Dans le cas de Safran Foer, l’entreprise est au service d’un engagement en faveur de la cause animale (c’est vraiment de la littérature engagée, politique, au meilleur sens du terme). Et l’entreprise est réussie sur les deux tableaux : 1) ça se lit comme un roman, avec des personnages, de l’action, des brisures de ton, des visites guidées et même quelques touches d’expérimentations postmodernes; 2) on apprend énormément de choses sur l’industrie de la viande, de la sélection génétique des animaux aux conditions d’abatage, de l’élevage industriel aux fermes « bio ». Toutes les données factuelles sont là : conséquences sur la santé humaine, sur l’environnement, sur le bien-être animal. Les sources sont précises, sérieuses et doublement vérifiées (aux États-Unis, le lobby des éleveurs industriels ne plaisante pas : si Safran Foer n’a pas été assigné en justice, c’est qu’il ne dit pas de conneries).
De ce point de vue, le livre est une excellente manière de découvrir la question animale. Dans le monde de l’édition francophone, c’est même un petit événement, tant le grand public ignore encore le domaine de l’éthique animale. Mais même les lecteurs comme moi, plus familiers avec les arguments en faveur de végétarisme/véganisme, y trouveront matière à penser. Jonathan Safran Foer, qui a étudié la philosophie à Princeton, connaît évidemment bien ses classiques (Singer, Regan, Francione etc… et même Derrida!) mais il parvient surtout à donner de la chaire aux arguments. Il les incarne.
Et c’est probablement cela qui m’a le plus séduit : en parlant à la première personne du singulier et en donnant la parole à des interlocuteurs variés (sa grand mère, des activistes, des éleveurs, des employés d’abattoir), Safran Foer parvient à éviter le livre à thèse ou le manuel de propagande. Même si la position morale de l’auteur est sans ambigüité, ce procédé polyphonique permet de restituer le problème dans toute sa complexité : il s’en dégage un type nuances difficile à saisir par une approche plus classiquement conceptuelle. Et c’est aussi plus fun à lire.
J’aime en particulier sa réflexion sur la dimension culturelle de la viande. Dans quelle mesure opter pout un régime végétarien implique de rompre avec une partie de notre héritage familiale? Peut-on concevoir un Thankgiving sans dinde? Jusqu’où peut-on sacrifier une tradition au bénéfice d’un progrès moral? En se posant ces questions, Safran Foer nous invite à y apporter nos propres réponses. Il nous donne aussi quelqu’un raisons d’espérer : « Quel monde créerions-nous si, trois fois par jour, nous faisions preuve de compassion et de raison quand nous prenons nos repas, si nous avions l’imagination morale et la volonté pragmatique de modifier cet acte de consommation fondamental? » (p.317)

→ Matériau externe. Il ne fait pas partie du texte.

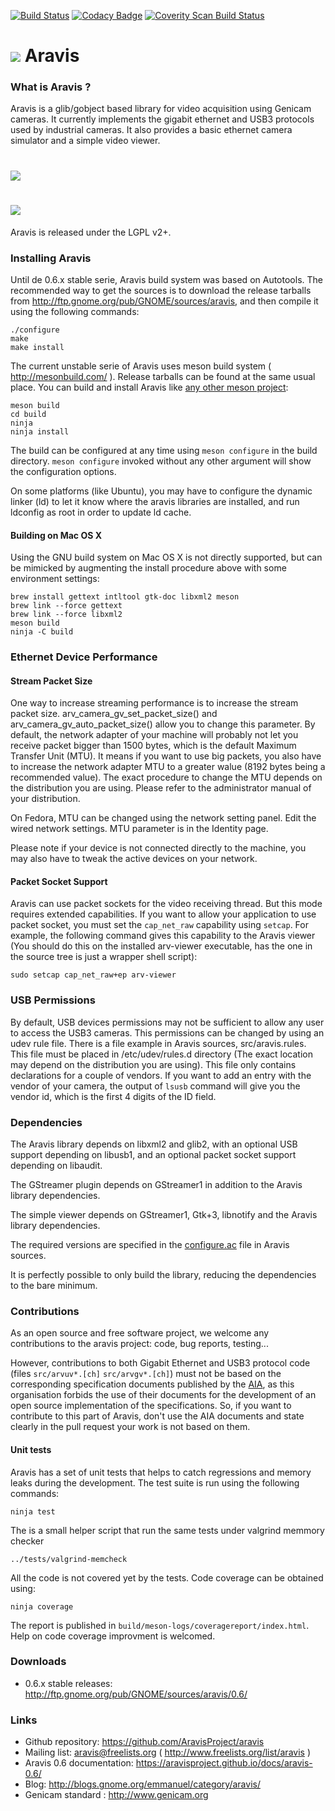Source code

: [![Build Status](https://travis-ci.org/AravisProject/aravis.svg?branch=master)](https://travis-ci.org/AravisProject/aravis)
[![Codacy Badge](https://api.codacy.com/project/badge/Grade/fa7d9c88e5594d709ab44e8bad01a569)](https://www.codacy.com/app/EmmanuelP/aravis?utm_source=github.com&amp;utm_medium=referral&amp;utm_content=AravisProject/aravis&amp;utm_campaign=Badge_Grade)
[![Coverity Scan Build Status](https://scan.coverity.com/projects/aravisproject-aravis/badge.svg)](https://scan.coverity.com/projects/aravisproject-aravis)

# ![](viewer/icons/gnome/256x256/apps/aravis.png) Aravis

### What is Aravis ?

Aravis is a glib/gobject based library for video acquisition using Genicam cameras. It currently implements the gigabit ethernet and USB3 protocols used by industrial cameras. It also provides a basic ethernet camera simulator and a simple video viewer.

# ![](viewer/data/aravis.png)
# ![](viewer/data/aravis-video.png)

Aravis is released under the LGPL v2+.

### Installing Aravis

Until de 0.6.x stable serie, Aravis build system was based on Autotools. The recommended way to get the sources is to download the release tarballs from http://ftp.gnome.org/pub/GNOME/sources/aravis, and then compile it using the following commands:

```
./configure
make
make install
```

The current unstable serie of Aravis uses meson build system ( http://mesonbuild.com/ ). Release tarballs can be found at the same usual place. You can build and install Aravis like [any other meson project](http://mesonbuild.com/Quick-guide.html#compiling-a-meson-project):

```
meson build
cd build
ninja
ninja install
```

The build can be configured at any time using `meson configure` in the build directory. `meson configure` invoked without any other argument will show the configuration options.

On some platforms (like Ubuntu), you may have to configure the dynamic linker (ld) to let it know where the aravis libraries are installed, and run ldconfig as root in order to update ld cache.

#### Building on Mac OS X

Using the GNU build system on Mac OS X is not directly supported, but can be mimicked by augmenting the install procedure above with some environment settings:

```
brew install gettext intltool gtk-doc libxml2 meson
brew link --force gettext
brew link --force libxml2
meson build
ninja -C build
```

### Ethernet Device Performance

#### Stream Packet Size

One way to increase streaming performance is to increase the stream packet size. arv_camera_gv_set_packet_size() and arv_camera_gv_auto_packet_size() allow you to change this parameter. By default, the network adapter of your machine will probably not let you receive packet bigger than 1500 bytes, which is the default Maximum Transfer Unit (MTU). It means if you want to use big packets, you also have to increase the network adapter MTU to a greater walue (8192 bytes being a recommended value). The exact procedure to change the MTU depends on the distribution you are using. Please refer to the administrator manual of your distribution.

On Fedora, MTU can be changed using the network setting panel. Edit the wired network settings. MTU parameter is in the Identity page.

Please note if your device is not connected directly to the machine, you may also have to tweak the active devices on your network.

#### Packet Socket Support

Aravis can use packet sockets for the video receiving thread. But this mode requires extended capabilities. If you want to allow your application to use packet socket, you must set the `cap_net_raw` capability using `setcap`. For example, the following command gives this capability to the Aravis viewer (You should do this on the installed arv-viewer executable, has the one in the source tree is just a wrapper shell script):

```
sudo setcap cap_net_raw+ep arv-viewer
```

### USB Permissions

By default, USB devices permissions may not be sufficient to allow any user to access the USB3 cameras. This permissions can be changed by using an udev rule file. There is a file example in Aravis sources, src/aravis.rules. This file must be placed in /etc/udev/rules.d directory (The exact location may depend on the distribution you are using). This file only contains declarations for a couple of vendors. If you want to add an entry with the vendor of your camera, the output of `lsusb` command will give you the vendor id, which is the first 4 digits of the ID field.

### Dependencies

The Aravis library depends on libxml2 and glib2, with an optional USB support depending on libusb1, and an optional packet socket support depending on libaudit.

The GStreamer plugin depends on GStreamer1 in addition to the Aravis library dependencies.

The simple viewer depends on GStreamer1, Gtk+3, libnotify and the Aravis library dependencies.

The required versions are specified in the [configure.ac](https://github.com/AravisProject/aravis/blob/master/configure.ac#L67) file in Aravis sources.

It is perfectly possible to only build the library, reducing the dependencies to the bare minimum.

### Contributions

As an open source and free software project, we welcome any contributions to the aravis project: code, bug reports, testing...

However, contributions to both Gigabit Ethernet and USB3 protocol code (files `src/arvuv*.[ch]` `src/arvgv*.[ch]`) must not be based on the corresponding specification documents published by the [AIA](http://http://www.visiononline.org/), as this organisation forbids the use of their documents for the development of an open source implementation of the specifications. So, if you want to contribute to this part of Aravis, don't use the AIA documents and state clearly in the pull request your work is not based on them.

#### Unit tests

Aravis has a set of unit tests that helps to catch regressions and memory leaks during the development. The test suite is run using the following commands:

```
ninja test
```

The is a small helper script that run the same tests under valgrind memmory checker

```
../tests/valgrind-memcheck
```

All the code is not covered yet by the tests. Code coverage can be obtained using:

```
ninja coverage
```

The report is published in `build/meson-logs/coveragereport/index.html`. Help on code coverage improvment is welcomed.

### Downloads

* 0.6.x stable releases: http://ftp.gnome.org/pub/GNOME/sources/aravis/0.6/

### Links

* Github repository: https://github.com/AravisProject/aravis
* Mailing list: aravis@freelists.org ( http://www.freelists.org/list/aravis )
* Aravis 0.6 documentation: https://aravisproject.github.io/docs/aravis-0.6/
* Blog: http://blogs.gnome.org/emmanuel/category/aravis/
* Genicam standard : http://www.genicam.org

Même si j’aurais très envie de citer le livre en entier, je me contenterai d’un extrait – plus conceptuel que narratif, pour le coup – de l’avant dernier chapitre (p.276-7). Safran Foer y propose une sorte d’armistice entre welfaristes et abolitionnistes qui me semble très louable.
L’idée d’un système d’élevage juste, enraciné dans les meilleurs traditions du respect du bien-être animal et celle d’une agriculture végétarienne reposant sur une éthique des droits des animaux sont deux des stratégies visant à limiter (jamais à éliminer) la violence inhérente au fait d’être vivant. Ce ne sont pas seulement des valeurs opposées, comme on les présente souvent. Elles constituent des façons différentes de parvenir à un objectif que toutes deux considèrent comme indispensable. Elles sont le reflet de perceptions distinctes de la nature humaine, mais font appel l’une et l’autre à la compassion et à la prudence.
Ces deux propositions sont au fond des actes de foi, et elles exigent beaucoup de nous en tant qu’individu – et en tant que société. Pour les appliquer, il faut militer, et pas seulement prendre une décision et s’y tenir. Ces deux stratégies, si l’on veut qu’elles atteignent leur but, impliquent que nous fassions un peu plus que changer de régime alimentaire. Il nous faut en inviter d’autres à se joindre à nous. Et si les différences entre ces deux positions ont une importance, elles sont mineures au regard de leurs points communs, et sans conséquence au vu de ce qui les distingue des partisans de l’élevage industriel.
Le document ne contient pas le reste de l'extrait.